Quantitative Trading Summer Analyst

Quantitative Trading Summer Analyst

Application Information

Highlights

  • Put your math and programming skills to work on high impact projects
  • Experience three different quantitative trading desks
  • Discover new ways to add value for clients

Barclays makes markets in nearly all major asset classes, providing sophisticated, timely solutions to our clients. If you like work in a fast-paced, dynamic and exciting environment where you help clients make their next move by quickly processing information and anticipating market trends, then a Quantitative position in our Sales and Trading team could be the right place to start your career.

Locations

  • New York
    Application Deadline
    09/30/2018

What to expect

Expect never to stand still. Initial training will give you the essentials to start, after which you’ll go straight into the first of three three-week rotations where you’ll experience different sales and trading desks across asset classes.

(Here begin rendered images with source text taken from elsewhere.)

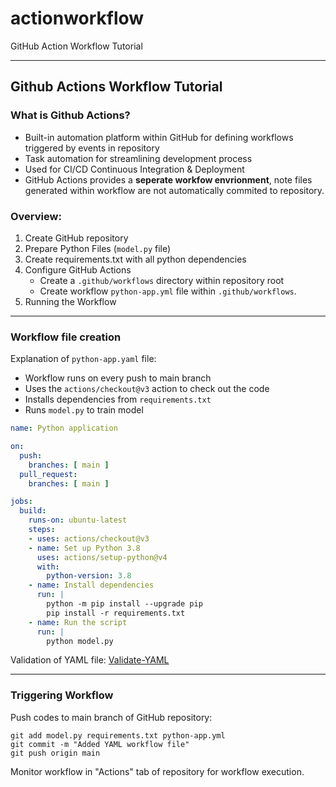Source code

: # actionworkflow
GitHub Action Workflow Tutorial
***
## Github Actions Workflow Tutorial

### What is Github Actions?

* Built-in automation platform within GitHub for defining workflows triggered by events in repository
* Task automation for streamlining development process
* Used for CI/CD Continuous Integration & Deployment
* GitHub Actions provides a **seperate workfow envrionment**, note files generated within workflow are not automatically commited to repository.


### Overview:

1. Create GitHub repository
2. Prepare Python Files (`model.py` file)
3. Create requirements.txt with all python dependencies
4. Configure GitHub Actions
	* Create a `.github/workflows` directory within repository root
	* Create workflow `python-app.yml` file within `.github/workflows`.
5. Running the Workflow
***
### Workflow file creation

Explanation of `python-app.yaml` file:

* Workflow runs on every push to main branch
* Uses the `actions/checkout@v3` action to check out the code
* Installs dependencies from `requirements.txt`
* Runs `model.py` to train model

```yaml
name: Python application

on:
  push:
    branches: [ main ]
  pull_request:
    branches: [ main ]

jobs:
  build:
    runs-on: ubuntu-latest
    steps:
    - uses: actions/checkout@v3
    - name: Set up Python 3.8
      uses: actions/setup-python@v4
      with:
        python-version: 3.8
    - name: Install dependencies
      run: |
        python -m pip install --upgrade pip
        pip install -r requirements.txt
    - name: Run the script
      run: |
        python model.py
```
 
Validation of YAML file: [Validate-YAML](https://onlineyamltools.com/validate-yaml)
***
### Triggering Workflow

Push codes to main branch of GitHub repository:

```git
git add model.py requirements.txt python-app.yml
git commit -m "Added YAML workflow file"
git push origin main
```

Monitor workflow in "Actions" tab of repository for workflow execution.




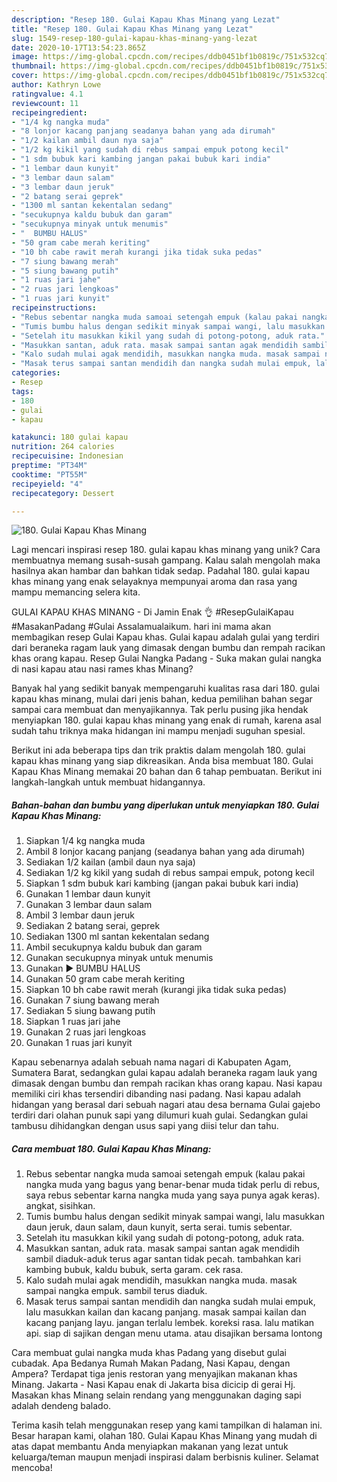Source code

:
 ```yaml
---
description: "Resep 180. Gulai Kapau Khas Minang yang Lezat"
title: "Resep 180. Gulai Kapau Khas Minang yang Lezat"
slug: 1549-resep-180-gulai-kapau-khas-minang-yang-lezat
date: 2020-10-17T13:54:23.865Z
image: https://img-global.cpcdn.com/recipes/ddb0451bf1b0819c/751x532cq70/180-gulai-kapau-khas-minang-foto-resep-utama.jpg
thumbnail: https://img-global.cpcdn.com/recipes/ddb0451bf1b0819c/751x532cq70/180-gulai-kapau-khas-minang-foto-resep-utama.jpg
cover: https://img-global.cpcdn.com/recipes/ddb0451bf1b0819c/751x532cq70/180-gulai-kapau-khas-minang-foto-resep-utama.jpg
author: Kathryn Lowe
ratingvalue: 4.1
reviewcount: 11
recipeingredient:
- "1/4 kg nangka muda"
- "8 lonjor kacang panjang seadanya bahan yang ada dirumah"
- "1/2 kailan ambil daun nya saja"
- "1/2 kg kikil yang sudah di rebus sampai empuk potong kecil"
- "1 sdm bubuk kari kambing jangan pakai bubuk kari india"
- "1 lembar daun kunyit"
- "3 lembar daun salam"
- "3 lembar daun jeruk"
- "2 batang serai geprek"
- "1300 ml santan kekentalan sedang"
- "secukupnya kaldu bubuk dan garam"
- "secukupnya minyak untuk menumis"
- "  BUMBU HALUS"
- "50 gram cabe merah keriting"
- "10 bh cabe rawit merah kurangi jika tidak suka pedas"
- "7 siung bawang merah"
- "5 siung bawang putih"
- "1 ruas jari jahe"
- "2 ruas jari lengkoas"
- "1 ruas jari kunyit"
recipeinstructions:
- "Rebus sebentar nangka muda samoai setengah empuk (kalau pakai nangka muda yang bagus yang benar-benar muda tidak perlu di rebus, saya rebus sebentar karna nangka muda yang saya punya agak keras). angkat, sisihkan."
- "Tumis bumbu halus dengan sedikit minyak sampai wangi, lalu masukkan daun jeruk, daun salam, daun kunyit, serta serai. tumis sebentar."
- "Setelah itu masukkan kikil yang sudah di potong-potong, aduk rata."
- "Masukkan santan, aduk rata. masak sampai santan agak mendidih sambil diaduk-aduk terus agar santan tidak pecah. tambahkan kari kambing bubuk, kaldu bubuk, serta garam. cek rasa."
- "Kalo sudah mulai agak mendidih, masukkan nangka muda. masak sampai nangka empuk. sambil terus diaduk."
- "Masak terus sampai santan mendidih dan nangka sudah mulai empuk, lalu masukkan kailan dan kacang panjang. masak sampai kailan dan kacang panjang layu. jangan terlalu lembek. koreksi rasa. lalu matikan api. siap di sajikan dengan menu utama. atau disajikan bersama lontong"
categories:
- Resep
tags:
- 180
- gulai
- kapau

katakunci: 180 gulai kapau 
nutrition: 264 calories
recipecuisine: Indonesian
preptime: "PT34M"
cooktime: "PT55M"
recipeyield: "4"
recipecategory: Dessert

---
```



![180. Gulai Kapau Khas Minang](https://img-global.cpcdn.com/recipes/ddb0451bf1b0819c/751x532cq70/180-gulai-kapau-khas-minang-foto-resep-utama.jpg)

Lagi mencari inspirasi resep 180. gulai kapau khas minang yang unik? Cara membuatnya memang susah-susah gampang. Kalau salah mengolah maka hasilnya akan hambar dan bahkan tidak sedap. Padahal 180. gulai kapau khas minang yang enak selayaknya mempunyai aroma dan rasa yang mampu memancing selera kita.

GULAI KAPAU KHAS MINANG - Di Jamin Enak 👌 #ResepGulaiKapau #MasakanPadang #Gulai Assalamualaikum. hari ini mama akan membagikan resep Gulai Kapau khas. Gulai kapau adalah gulai yang terdiri dari beraneka ragam lauk yang dimasak dengan bumbu dan rempah racikan khas orang kapau. Resep Gulai Nangka Padang - Suka makan gulai nangka di nasi kapau atau nasi rames khas Minang?

Banyak hal yang sedikit banyak mempengaruhi kualitas rasa dari 180. gulai kapau khas minang, mulai dari jenis bahan, kedua pemilihan bahan segar sampai cara membuat dan menyajikannya. Tak perlu pusing jika hendak menyiapkan 180. gulai kapau khas minang yang enak di rumah, karena asal sudah tahu triknya maka hidangan ini mampu menjadi suguhan spesial.


Berikut ini ada beberapa tips dan trik praktis dalam mengolah 180. gulai kapau khas minang yang siap dikreasikan. Anda bisa membuat 180. Gulai Kapau Khas Minang memakai 20 bahan dan 6 tahap pembuatan. Berikut ini langkah-langkah untuk membuat hidangannya.

<!--inarticleads1-->

##### Bahan-bahan dan bumbu yang diperlukan untuk menyiapkan 180. Gulai Kapau Khas Minang:

1. Siapkan 1/4 kg nangka muda
1. Ambil 8 lonjor kacang panjang (seadanya bahan yang ada dirumah)
1. Sediakan 1/2 kailan (ambil daun nya saja)
1. Sediakan 1/2 kg kikil yang sudah di rebus sampai empuk, potong kecil
1. Siapkan 1 sdm bubuk kari kambing (jangan pakai bubuk kari india)
1. Gunakan 1 lembar daun kunyit
1. Gunakan 3 lembar daun salam
1. Ambil 3 lembar daun jeruk
1. Sediakan 2 batang serai, geprek
1. Sediakan 1300 ml santan kekentalan sedang
1. Ambil secukupnya kaldu bubuk dan garam
1. Gunakan secukupnya minyak untuk menumis
1. Gunakan  ▶️ BUMBU HALUS
1. Gunakan 50 gram cabe merah keriting
1. Siapkan 10 bh cabe rawit merah (kurangi jika tidak suka pedas)
1. Gunakan 7 siung bawang merah
1. Sediakan 5 siung bawang putih
1. Siapkan 1 ruas jari jahe
1. Gunakan 2 ruas jari lengkoas
1. Gunakan 1 ruas jari kunyit


Kapau sebenarnya adalah sebuah nama nagari di Kabupaten Agam, Sumatera Barat, sedangkan gulai kapau adalah beraneka ragam lauk yang dimasak dengan bumbu dan rempah racikan khas orang kapau. Nasi kapau memiliki ciri khas tersendiri dibanding nasi padang. Nasi kapau adalah hidangan yang berasal dari sebuah nagari atau desa bernama Gulai gajebo terdiri dari olahan punuk sapi yang dilumuri kuah gulai. Sedangkan gulai tambusu dihidangkan dengan usus sapi yang diisi telur dan tahu. 

<!--inarticleads2-->

##### Cara membuat 180. Gulai Kapau Khas Minang:

1. Rebus sebentar nangka muda samoai setengah empuk (kalau pakai nangka muda yang bagus yang benar-benar muda tidak perlu di rebus, saya rebus sebentar karna nangka muda yang saya punya agak keras). angkat, sisihkan.
1. Tumis bumbu halus dengan sedikit minyak sampai wangi, lalu masukkan daun jeruk, daun salam, daun kunyit, serta serai. tumis sebentar.
1. Setelah itu masukkan kikil yang sudah di potong-potong, aduk rata.
1. Masukkan santan, aduk rata. masak sampai santan agak mendidih sambil diaduk-aduk terus agar santan tidak pecah. tambahkan kari kambing bubuk, kaldu bubuk, serta garam. cek rasa.
1. Kalo sudah mulai agak mendidih, masukkan nangka muda. masak sampai nangka empuk. sambil terus diaduk.
1. Masak terus sampai santan mendidih dan nangka sudah mulai empuk, lalu masukkan kailan dan kacang panjang. masak sampai kailan dan kacang panjang layu. jangan terlalu lembek. koreksi rasa. lalu matikan api. siap di sajikan dengan menu utama. atau disajikan bersama lontong


Cara membuat gulai nangka muda khas Padang yang disebut gulai cubadak. Apa Bedanya Rumah Makan Padang, Nasi Kapau, dengan Ampera? Terdapat tiga jenis restoran yang menyajikan makanan khas Minang. Jakarta - Nasi Kapau enak di Jakarta bisa dicicip di gerai Hj. Masakan khas Minang selain rendang yang menggunakan daging sapi adalah dendeng balado. 

Terima kasih telah menggunakan resep yang kami tampilkan di halaman ini. Besar harapan kami, olahan 180. Gulai Kapau Khas Minang yang mudah di atas dapat membantu Anda menyiapkan makanan yang lezat untuk keluarga/teman maupun menjadi inspirasi dalam berbisnis kuliner. Selamat mencoba!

Through your desk assignments, you’ll develop a solid understanding of the global markets, building your communication, quantitative and analytical skills. You may:

  • build and back test mathematical models
  • monitor markets and help formulate trade ideas
  • perform various analyses on market data, fundamental data and technical data
  • attend client meetings or calls with traders, salespeople and research colleagues.

How you’ll develop

Throughout the summer, our support will help you deliver your best work. In our team-driven environment, you’ll find that mentoring happens naturally and friendships are easy to form. Senior and junior mentors will guide your progress, and networking and social events will provide a fully rounded experience.

Halfway through, you’ll get constructive feedback on your performance. By the time the summer’s over, you’ll walk away with a solid understanding of our business, our culture and your potential place within it. If you perform very well and meet our hiring criteria, you could have a full-time role waiting for you after graduation.

Who thrives here

The right candidate will have a background in one or more of the following:

  • Physics, mathematics, finance or engineering, with relevant coursework in statistics, linear algebra, and stochastic calculus
  • Machine learning
  • Optimization
  • Strength in at least one programming language (e.g. Python, C++, JAVA, etc.)
  • Experience with statistical software (e.g. R, Matlab, etc.)